RECORDS Start Marker

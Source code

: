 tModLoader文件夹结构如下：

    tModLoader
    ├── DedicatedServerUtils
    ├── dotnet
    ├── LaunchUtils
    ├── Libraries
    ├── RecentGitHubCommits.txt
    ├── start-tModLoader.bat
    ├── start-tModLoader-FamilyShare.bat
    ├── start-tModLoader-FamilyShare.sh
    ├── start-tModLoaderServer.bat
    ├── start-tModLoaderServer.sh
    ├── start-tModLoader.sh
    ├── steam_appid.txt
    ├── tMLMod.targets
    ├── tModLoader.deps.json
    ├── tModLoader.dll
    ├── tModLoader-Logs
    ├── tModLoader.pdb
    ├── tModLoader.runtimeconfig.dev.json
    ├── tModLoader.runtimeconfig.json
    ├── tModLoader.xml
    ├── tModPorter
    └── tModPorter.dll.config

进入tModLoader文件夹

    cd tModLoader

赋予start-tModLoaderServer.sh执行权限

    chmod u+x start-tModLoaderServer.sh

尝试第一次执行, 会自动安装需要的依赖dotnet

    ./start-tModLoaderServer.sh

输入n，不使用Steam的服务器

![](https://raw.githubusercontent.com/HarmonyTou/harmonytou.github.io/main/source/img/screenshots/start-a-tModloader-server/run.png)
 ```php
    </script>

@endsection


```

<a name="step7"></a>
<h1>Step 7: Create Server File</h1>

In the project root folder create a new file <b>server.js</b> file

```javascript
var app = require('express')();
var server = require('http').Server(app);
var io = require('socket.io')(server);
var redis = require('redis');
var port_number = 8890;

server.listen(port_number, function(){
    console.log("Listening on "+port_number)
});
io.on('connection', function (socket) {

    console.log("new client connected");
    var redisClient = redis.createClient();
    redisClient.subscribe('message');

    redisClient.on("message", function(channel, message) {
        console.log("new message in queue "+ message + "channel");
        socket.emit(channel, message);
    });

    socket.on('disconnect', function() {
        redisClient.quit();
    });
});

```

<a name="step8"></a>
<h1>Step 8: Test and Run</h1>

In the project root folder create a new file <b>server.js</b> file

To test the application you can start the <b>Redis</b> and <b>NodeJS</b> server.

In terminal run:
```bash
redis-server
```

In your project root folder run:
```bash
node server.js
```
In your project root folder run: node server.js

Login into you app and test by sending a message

RECORDS End Marker

- _REQUIREMENT_:
Without leaving anything out, output all of the data above exactly.

- _SOLUTION BELOW_:
Source code

: tModLoader文件夹结构如下：

    tModLoader
    ├── DedicatedServerUtils
    ├── dotnet
    ├── LaunchUtils
    ├── Libraries
    ├── RecentGitHubCommits.txt
    ├── start-tModLoader.bat
    ├── start-tModLoader-FamilyShare.bat
    ├── start-tModLoader-FamilyShare.sh
    ├── start-tModLoaderServer.bat
    ├── start-tModLoaderServer.sh
    ├── start-tModLoader.sh
    ├── steam_appid.txt
    ├── tMLMod.targets
    ├── tModLoader.deps.json
    ├── tModLoader.dll
    ├── tModLoader-Logs
    ├── tModLoader.pdb
    ├── tModLoader.runtimeconfig.dev.json
    ├── tModLoader.runtimeconfig.json
    ├── tModLoader.xml
    ├── tModPorter
    └── tModPorter.dll.config

进入tModLoader文件夹

    cd tModLoader

赋予start-tModLoaderServer.sh执行权限

    chmod u+x start-tModLoaderServer.sh

尝试第一次执行, 会自动安装需要的依赖dotnet

    ./start-tModLoaderServer.sh

输入n，不使用Steam的服务器

![](https://raw.githubusercontent.com/HarmonyTou/harmonytou.github.io/main/source/img/screenshots/start-a-tModloader-server/run.png)
 ```php
    </script>

@endsection


```

<a name="step7"></a>
<h1>Step 7: Create Server File</h1>

In the project root folder create a new file <b>server.js</b> file

```javascript
var app = require('express')();
var server = require('http').Server(app);
var io = require('socket.io')(server);
var redis = require('redis');
var port_number = 8890;

server.listen(port_number, function(){
    console.log("Listening on "+port_number)
});
io.on('connection', function (socket) {

    console.log("new client connected");
    var redisClient = redis.createClient();
    redisClient.subscribe('message');

    redisClient.on("message", function(channel, message) {
        console.log("new message in queue "+ message + "channel");
        socket.emit(channel, message);
    });

    socket.on('disconnect', function() {
        redisClient.quit();
    });
});

```

<a name="step8"></a>
<h1>Step 8: Test and Run</h1>

In the project root folder create a new file <b>server.js</b> file

To test the application you can start the <b>Redis</b> and <b>NodeJS</b> server.

In terminal run:
```bash
redis-server
```

In your project root folder run:
```bash
node server.js
```
In your project root folder run: node server.js

Login into you app and test by sending a message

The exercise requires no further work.